[[ MATERIAL FOR THE TASK open ]]
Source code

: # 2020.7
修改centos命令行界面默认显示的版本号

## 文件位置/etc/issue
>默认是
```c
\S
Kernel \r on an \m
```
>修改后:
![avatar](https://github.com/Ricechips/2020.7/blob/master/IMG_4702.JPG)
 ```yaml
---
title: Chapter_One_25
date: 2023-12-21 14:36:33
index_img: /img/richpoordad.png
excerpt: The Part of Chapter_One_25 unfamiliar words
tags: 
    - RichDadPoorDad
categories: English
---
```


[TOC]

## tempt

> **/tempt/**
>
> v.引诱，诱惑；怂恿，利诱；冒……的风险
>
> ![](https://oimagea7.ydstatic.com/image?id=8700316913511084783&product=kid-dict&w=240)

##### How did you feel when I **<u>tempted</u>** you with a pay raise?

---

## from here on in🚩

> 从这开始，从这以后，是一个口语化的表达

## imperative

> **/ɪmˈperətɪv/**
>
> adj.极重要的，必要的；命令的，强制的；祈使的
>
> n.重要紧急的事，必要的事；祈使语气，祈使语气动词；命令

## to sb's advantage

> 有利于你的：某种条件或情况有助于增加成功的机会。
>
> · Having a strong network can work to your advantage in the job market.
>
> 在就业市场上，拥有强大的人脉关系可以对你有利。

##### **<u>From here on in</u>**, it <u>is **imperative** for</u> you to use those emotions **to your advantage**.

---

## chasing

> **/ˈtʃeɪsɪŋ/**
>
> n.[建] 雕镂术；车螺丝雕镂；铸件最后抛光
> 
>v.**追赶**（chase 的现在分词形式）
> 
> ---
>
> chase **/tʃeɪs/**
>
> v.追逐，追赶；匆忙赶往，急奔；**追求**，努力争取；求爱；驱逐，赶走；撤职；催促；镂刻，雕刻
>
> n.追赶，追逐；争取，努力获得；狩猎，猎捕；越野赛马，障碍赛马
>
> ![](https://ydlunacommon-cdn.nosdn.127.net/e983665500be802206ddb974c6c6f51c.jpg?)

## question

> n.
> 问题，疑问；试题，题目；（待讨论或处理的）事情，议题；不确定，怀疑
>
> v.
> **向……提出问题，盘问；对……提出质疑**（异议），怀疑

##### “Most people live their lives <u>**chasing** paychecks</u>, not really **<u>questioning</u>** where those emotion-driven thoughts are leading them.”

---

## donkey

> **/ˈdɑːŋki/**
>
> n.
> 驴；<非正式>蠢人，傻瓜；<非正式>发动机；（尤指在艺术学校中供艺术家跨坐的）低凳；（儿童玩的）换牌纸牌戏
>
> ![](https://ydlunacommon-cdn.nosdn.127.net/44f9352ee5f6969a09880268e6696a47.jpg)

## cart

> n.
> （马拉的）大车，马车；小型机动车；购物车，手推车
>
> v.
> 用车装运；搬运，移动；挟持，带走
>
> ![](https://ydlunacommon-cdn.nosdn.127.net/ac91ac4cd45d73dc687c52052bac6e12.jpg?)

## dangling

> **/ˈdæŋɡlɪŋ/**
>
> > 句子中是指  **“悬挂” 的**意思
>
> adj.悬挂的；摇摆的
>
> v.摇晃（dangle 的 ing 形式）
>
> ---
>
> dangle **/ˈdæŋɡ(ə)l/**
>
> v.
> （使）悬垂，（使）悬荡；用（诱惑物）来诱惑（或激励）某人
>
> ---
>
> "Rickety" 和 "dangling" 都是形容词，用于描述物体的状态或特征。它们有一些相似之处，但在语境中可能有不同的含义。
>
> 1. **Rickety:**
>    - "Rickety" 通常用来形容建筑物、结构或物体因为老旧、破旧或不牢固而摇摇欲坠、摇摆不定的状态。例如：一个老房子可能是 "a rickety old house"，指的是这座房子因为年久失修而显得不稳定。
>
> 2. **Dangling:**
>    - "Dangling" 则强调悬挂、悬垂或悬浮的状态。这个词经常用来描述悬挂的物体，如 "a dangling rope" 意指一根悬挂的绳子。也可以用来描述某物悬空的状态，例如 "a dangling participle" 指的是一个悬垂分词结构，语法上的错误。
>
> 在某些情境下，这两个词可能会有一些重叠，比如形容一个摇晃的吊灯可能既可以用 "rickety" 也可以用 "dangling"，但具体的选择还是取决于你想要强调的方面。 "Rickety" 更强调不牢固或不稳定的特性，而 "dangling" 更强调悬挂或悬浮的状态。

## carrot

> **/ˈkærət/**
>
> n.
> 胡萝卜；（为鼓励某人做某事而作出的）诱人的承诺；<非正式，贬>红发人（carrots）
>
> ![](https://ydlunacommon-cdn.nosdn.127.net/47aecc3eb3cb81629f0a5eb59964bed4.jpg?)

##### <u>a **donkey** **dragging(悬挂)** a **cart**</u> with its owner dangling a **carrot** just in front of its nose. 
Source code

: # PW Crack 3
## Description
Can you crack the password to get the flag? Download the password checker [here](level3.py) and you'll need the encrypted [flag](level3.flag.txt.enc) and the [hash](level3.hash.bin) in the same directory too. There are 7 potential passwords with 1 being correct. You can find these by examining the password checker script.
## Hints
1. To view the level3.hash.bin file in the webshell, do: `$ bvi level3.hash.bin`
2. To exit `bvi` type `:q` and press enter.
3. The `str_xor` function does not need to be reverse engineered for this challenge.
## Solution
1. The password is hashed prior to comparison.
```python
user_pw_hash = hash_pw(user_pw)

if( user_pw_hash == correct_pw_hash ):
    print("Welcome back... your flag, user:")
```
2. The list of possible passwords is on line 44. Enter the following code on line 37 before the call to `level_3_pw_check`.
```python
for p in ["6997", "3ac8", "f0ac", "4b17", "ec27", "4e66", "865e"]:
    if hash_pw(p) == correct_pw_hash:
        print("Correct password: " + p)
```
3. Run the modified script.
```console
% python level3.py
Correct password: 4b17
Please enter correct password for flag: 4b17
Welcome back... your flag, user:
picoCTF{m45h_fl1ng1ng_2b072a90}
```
[[ MATERIAL FOR THE TASK closed ]]
Give a single number: the count of lines above that include the word "your".

- [EXERCISE ANSWER] 4